Potential GOP presidential candidate and retired neurosurgeon Ben Carson may have rattled some Republican voters Wednesday who heard that he admitted to having the "same goals" as that of civil rights activist Rev. Al Sharpton.
"Sharpton and I have the same goal: to build a brighter, stronger America that provides equal opportunities and access to the underserved and forgotten. However, we have a fundamental difference of opinion regarding the best way to achieve such an end," explained Carson in an op-ed published in the National Review Wednesday.
Carson referenced his appearance at Sharpton's National Action Network convention in New York City last Wednesday where he made a big impression on members of the organization despite his conservative stand on a number of issues such as healthcare and public assistance.
In the run-up to Carson's speech, Sharpton was quick to declare: "Dr. Ben Carson and I don't agree on a lot. We probably don't even agree that today is Wednesday."
He however noted: "I have always respected and admired what he did in the medical field. He is truly someone that I respect, and I respect the fact that even though we disagree on politics and on the president and other things that I believe, he was sincere in what he said. … I do expect people to say what they believe and be sincere."
Speaking to Fox News' Megyn Kelly on "The Kelly File" about the admission Wednesday night, Carson explained his statement, further highlighting that they both want to see a stronger America.
"One of the big problems in our country right now is that we get off in our respective corners and we throw hand grenades at each other … We need to be solving problems," said Carson.
Carson added he "wanted to give an alternative to the massive spending of trillions of dollars since the 60's to so-called help people."

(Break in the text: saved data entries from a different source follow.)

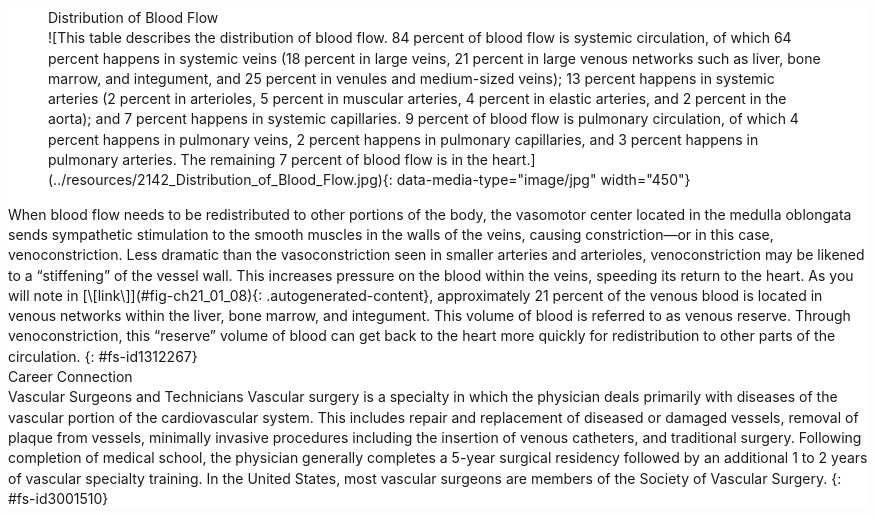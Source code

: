<figure id="fig-ch21_01_08">
<div data-type="title">
Distribution of Blood Flow
</div>
<span markdown="1" data-type="media" id="fs-id2051055" data-alt="This table describes
the distribution of blood flow. 84 percent of blood flow is systemic
circulation, of which 64 percent happens in systemic veins (18 percent
in large veins, 21 percent in large venous networks such as liver, bone
marrow, and integument, and 25 percent in venules and medium-sized
veins); 13 percent happens in systemic arteries (2 percent in
arterioles, 5 percent in muscular arteries, 4 percent in elastic
arteries, and 2 percent in the aorta); and 7 percent happens in systemic
capillaries. 9 percent of blood flow is pulmonary circulation, of which
4 percent happens in pulmonary veins, 2 percent happens in pulmonary
capillaries, and 3 percent happens in pulmonary arteries. The remaining
7 percent of blood flow is in the heart."> ![This table describes the
distribution of blood flow. 84 percent of blood flow is systemic
circulation, of which 64 percent happens in systemic veins (18 percent
in large veins, 21 percent in large venous networks such as liver, bone
marrow, and integument, and 25 percent in venules and medium-sized
veins); 13 percent happens in systemic arteries (2 percent in
arterioles, 5 percent in muscular arteries, 4 percent in elastic
arteries, and 2 percent in the aorta); and 7 percent happens in systemic
capillaries. 9 percent of blood flow is pulmonary circulation, of which
4 percent happens in pulmonary veins, 2 percent happens in pulmonary
capillaries, and 3 percent happens in pulmonary arteries. The remaining
7 percent of blood flow is in the
heart.](../resources/2142_Distribution_of_Blood_Flow.jpg){:
data-media-type="image/jpg" width="450"} </span>
</figure>
When blood flow needs to be redistributed to other portions of the body,
the vasomotor center located in the medulla oblongata sends sympathetic
stimulation to the smooth muscles in the walls of the veins, causing
constriction—or in this case, venoconstriction. Less dramatic than the
vasoconstriction seen in smaller arteries and arterioles,
venoconstriction may be likened to a “stiffening” of the vessel wall.
This increases pressure on the blood within the veins, speeding its
return to the heart. As you will note in [\[link\]](#fig-ch21_01_08){:
.autogenerated-content}, approximately 21 percent of the venous blood is
located in venous networks within the liver, bone marrow, and
integument. This volume of blood is referred to as <span
data-type="term">venous reserve</span>. Through venoconstriction, this
“reserve” volume of blood can get back to the heart more quickly for
redistribution to other parts of the circulation.
{: #fs-id1312267}

<div data-type="note" id="fs-id1613218" class="anatomy career" data-label="" markdown="1">
<div data-type="title">
Career Connection
</div>
<span data-type="title">Vascular Surgeons and Technicians</span>
Vascular surgery is a specialty in which the physician deals primarily
with diseases of the vascular portion of the cardiovascular system. This
includes repair and replacement of diseased or damaged vessels, removal
of plaque from vessels, minimally invasive procedures including the
insertion of venous catheters, and traditional surgery. Following
completion of medical school, the physician generally completes a 5-year
surgical residency followed by an additional 1 to 2 years of vascular
specialty training. In the United States, most vascular surgeons are
members of the Society of Vascular Surgery.
{: #fs-id3001510}


[1]: http://openstaxcollege.org/l/vascsurgery
[2]: http://openstaxcollege.org/l/vasctechs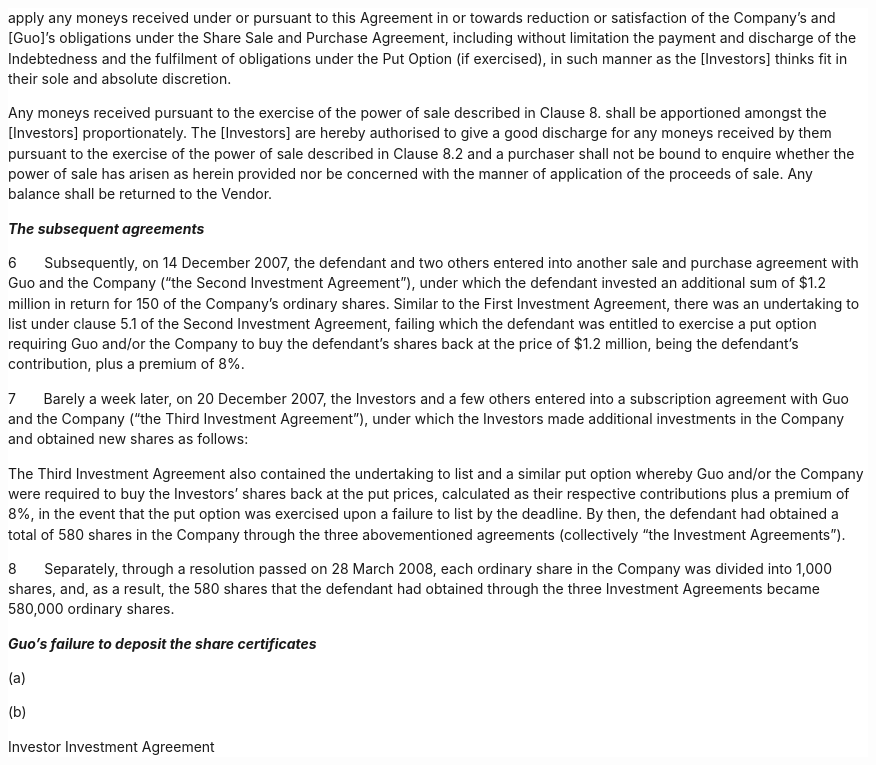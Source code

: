  apply any moneys received under or pursuant to this Agreement in or towards reduction or satisfaction of the Company’s and [Guo]’s obligations under the Share Sale and Purchase Agreement, including without limitation the payment and discharge of the Indebtedness and the fulfilment of obligations under the Put Option (if exercised), in such manner as the [Investors] thinks fit in their sole and absolute discretion. 

 Any moneys received pursuant to the exercise of the power of sale described in Clause 8. shall be apportioned amongst the [Investors] proportionately. The [Investors] are hereby authorised to give a good discharge for any moneys received by them pursuant to the exercise of the power of sale described in Clause 8.2 and a purchaser shall not be bound to enquire whether the power of sale has arisen as herein provided nor be concerned with the manner of application of the proceeds of sale. Any balance shall be returned to the Vendor. 

**_The subsequent agreements_** 

6       Subsequently, on 14 December 2007, the defendant and two others entered into another sale and purchase agreement with Guo and the Company (“the Second Investment Agreement”), under which the defendant invested an additional sum of $1.2 million in return for 150 of the Company’s ordinary shares. Similar to the First Investment Agreement, there was an undertaking to list under clause 5.1 of the Second Investment Agreement, failing which the defendant was entitled to exercise a put option requiring Guo and/or the Company to buy the defendant’s shares back at the price of $1.2 million, being the defendant’s contribution, plus a premium of 8%. 

7       Barely a week later, on 20 December 2007, the Investors and a few others entered into a subscription agreement with Guo and the Company (“the Third Investment Agreement”), under which the Investors made additional investments in the Company and obtained new shares as follows: 

The Third Investment Agreement also contained the undertaking to list and a similar put option whereby Guo and/or the Company were required to buy the Investors’ shares back at the put prices, calculated as their respective contributions plus a premium of 8%, in the event that the put option was exercised upon a failure to list by the deadline. By then, the defendant had obtained a total of 580 shares in the Company through the three abovementioned agreements (collectively “the Investment Agreements”). 

8       Separately, through a resolution passed on 28 March 2008, each ordinary share in the Company was divided into 1,000 shares, and, as a result, the 580 shares that the defendant had obtained through the three Investment Agreements became 580,000 ordinary shares. 

**_Guo’s failure to deposit the share certificates_** 


 (a) 

 (b) 

 Investor Investment Agreement 
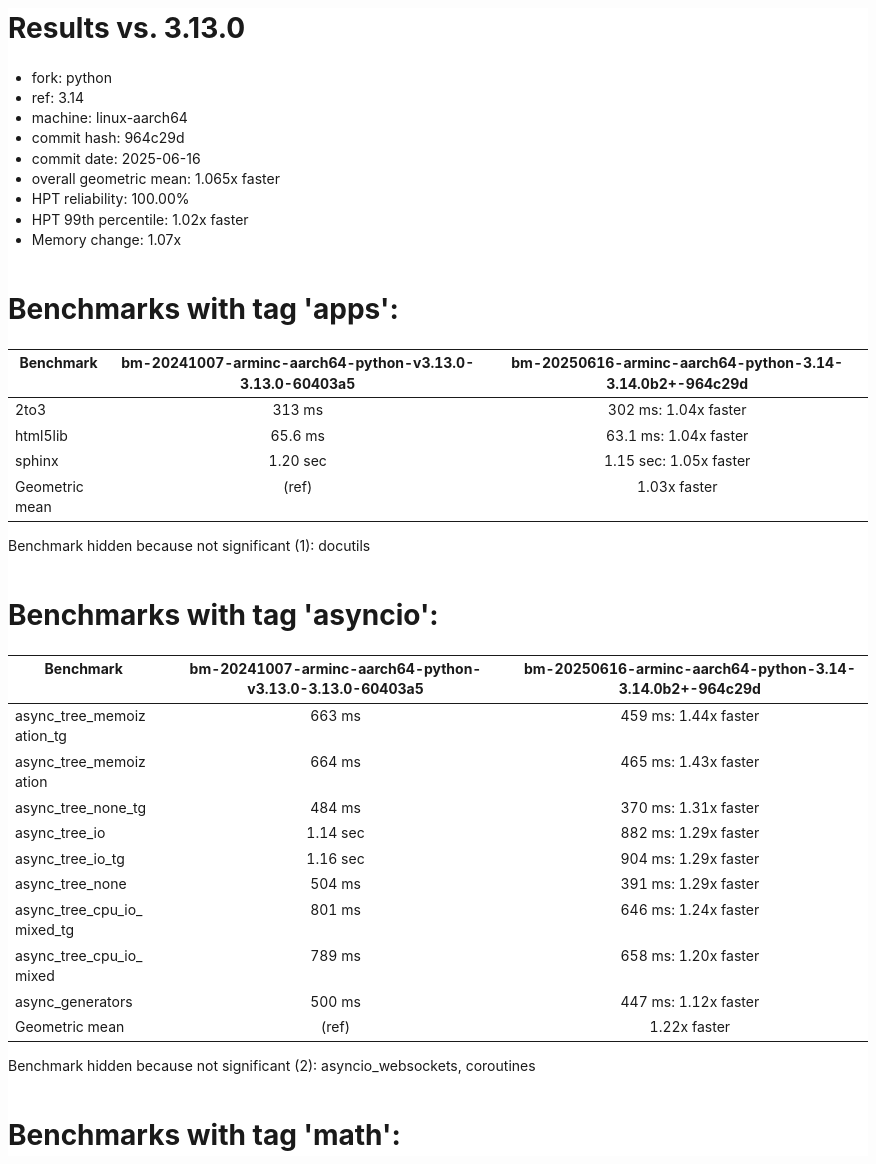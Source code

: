 # Results vs. 3.13.0

- fork: python
- ref: 3.14
- machine: linux-aarch64
- commit hash: 964c29d
- commit date: 2025-06-16
- overall geometric mean: 1.065x faster
- HPT reliability: 100.00%
- HPT 99th percentile: 1.02x faster
- Memory change: 1.07x

Benchmarks with tag 'apps':
===========================

| Benchmark      | bm-20241007-arminc-aarch64-python-v3.13.0-3.13.0-60403a5 | bm-20250616-arminc-aarch64-python-3.14-3.14.0b2+-964c29d |
|----------------|:--------------------------------------------------------:|:--------------------------------------------------------:|
| 2to3           | 313 ms                                                   | 302 ms: 1.04x faster                                     |
| html5lib       | 65.6 ms                                                  | 63.1 ms: 1.04x faster                                    |
| sphinx         | 1.20 sec                                                 | 1.15 sec: 1.05x faster                                   |
| Geometric mean | (ref)                                                    | 1.03x faster                                             |

Benchmark hidden because not significant (1): docutils

Benchmarks with tag 'asyncio':
==============================

| Benchmark                  | bm-20241007-arminc-aarch64-python-v3.13.0-3.13.0-60403a5 | bm-20250616-arminc-aarch64-python-3.14-3.14.0b2+-964c29d |
|----------------------------|:--------------------------------------------------------:|:--------------------------------------------------------:|
| async_tree_memoization_tg  | 663 ms                                                   | 459 ms: 1.44x faster                                     |
| async_tree_memoization     | 664 ms                                                   | 465 ms: 1.43x faster                                     |
| async_tree_none_tg         | 484 ms                                                   | 370 ms: 1.31x faster                                     |
| async_tree_io              | 1.14 sec                                                 | 882 ms: 1.29x faster                                     |
| async_tree_io_tg           | 1.16 sec                                                 | 904 ms: 1.29x faster                                     |
| async_tree_none            | 504 ms                                                   | 391 ms: 1.29x faster                                     |
| async_tree_cpu_io_mixed_tg | 801 ms                                                   | 646 ms: 1.24x faster                                     |
| async_tree_cpu_io_mixed    | 789 ms                                                   | 658 ms: 1.20x faster                                     |
| async_generators           | 500 ms                                                   | 447 ms: 1.12x faster                                     |
| Geometric mean             | (ref)                                                    | 1.22x faster                                             |

Benchmark hidden because not significant (2): asyncio_websockets, coroutines

Benchmarks with tag 'math':
===========================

"None of things that were supposed to have gotten better, have gotten better," he told Kelly. "There's a much better alternative."
When Kelly asked Carson why he would risk tarnishing his brand by associating with Sharpton he replied: "You won't get me to defend him ... But I will tell you that the audience, a little cool when I first started, but by the time I finished [I got a] standing ovation and were very warm."
"We don't want to categorize people based on an individual," Carson told Kelly. "We want to give them all an opportunity to listen and evaluate, because it's the only way we are going to heal the deep divisions that exist in our country."